TASK INPUTS Start Marker

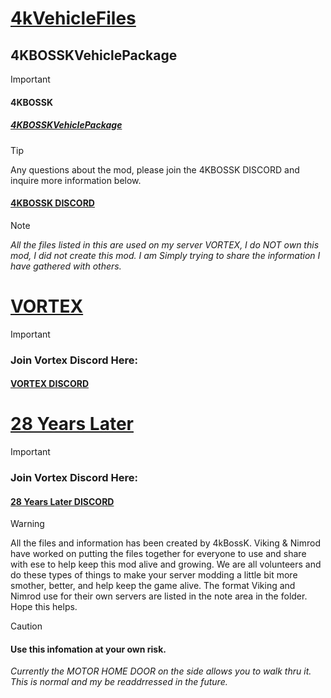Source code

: # <ins>4kVehicleFiles</ins>

## 4KBOSSKVehiclePackage
>[!IMPORTANT]
> #### 4KBOSSK
> ##### [4KBOSSKVehiclePackage](https://steamcommunity.com/sharedfiles/filedetails/?id=3387855369&searchtext=4kboos)

> [!TIP]
> Any questions about the mod, please join the 4KBOSSK DISCORD and inquire more information below.
> #### [4KBOSSK DISCORD](https://discord.gg/U53MFkSCYb)

> [!NOTE]
> _All the files listed in this are used on my server VORTEX, I do NOT own this mod, I did not create this mod. I am Simply trying to share the information I have gathered with others._





# <INS>VORTEX</INS>
> [!important]
> ### Join Vortex Discord Here:
> #### [VORTEX DISCORD](https://discord.gg/HYZXB2fWZ2)



# <INS>28 Years Later</INS>
> [!important]
> ### Join Vortex Discord Here:
> #### [28 Years Later DISCORD](https://discord.gg/EMCfNfut5t)



> [!WARNING]
> All the files and information has been created by 4kBossK. Viking & Nimrod have worked on putting the files together for everyone to use and share with ese to help keep this mod alive and growing. We are all volunteers and do these types of things to make your server modding a little bit more smother, better, and help keep the game alive.
The format Viking and Nimrod use for their own servers are listed in the note area in the folder. Hope this helps.




>[!CAUTION]
> #### Use this infomation at your own risk.
> _Currently the MOTOR HOME DOOR on the side allows you to walk thru it. This is normal and my be readdrressed in the future._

TASK INPUTS End Marker

**ASSIGNED TASK**. The records above need to be restated word for word, with the pictures left out.

**TASK ANSWER**.
Source code

: # <ins>4kVehicleFiles</ins>

## 4KBOSSKVehiclePackage
>[!IMPORTANT]
> #### 4KBOSSK
> ##### [4KBOSSKVehiclePackage](https://steamcommunity.com/sharedfiles/filedetails/?id=3387855369&searchtext=4kboos)

> [!TIP]
> Any questions about the mod, please join the 4KBOSSK DISCORD and inquire more information below.
> #### [4KBOSSK DISCORD](https://discord.gg/U53MFkSCYb)

> [!NOTE]
> _All the files listed in this are used on my server VORTEX, I do NOT own this mod, I did not create this mod. I am Simply trying to share the information I have gathered with others._





# <INS>VORTEX</INS>
> [!important]
> ### Join Vortex Discord Here:
> #### [VORTEX DISCORD](https://discord.gg/HYZXB2fWZ2)



# <INS>28 Years Later</INS>
> [!important]
> ### Join Vortex Discord Here:
> #### [28 Years Later DISCORD](https://discord.gg/EMCfNfut5t)



> [!WARNING]
> All the files and information has been created by 4kBossK. Viking & Nimrod have worked on putting the files together for everyone to use and share with ese to help keep this mod alive and growing. We are all volunteers and do these types of things to make your server modding a little bit more smother, better, and help keep the game alive.
The format Viking and Nimrod use for their own servers are listed in the note area in the folder. Hope this helps.




>[!CAUTION]
> #### Use this infomation at your own risk.
> _Currently the MOTOR HOME DOOR on the side allows you to walk thru it. This is normal and my be readdrressed in the future._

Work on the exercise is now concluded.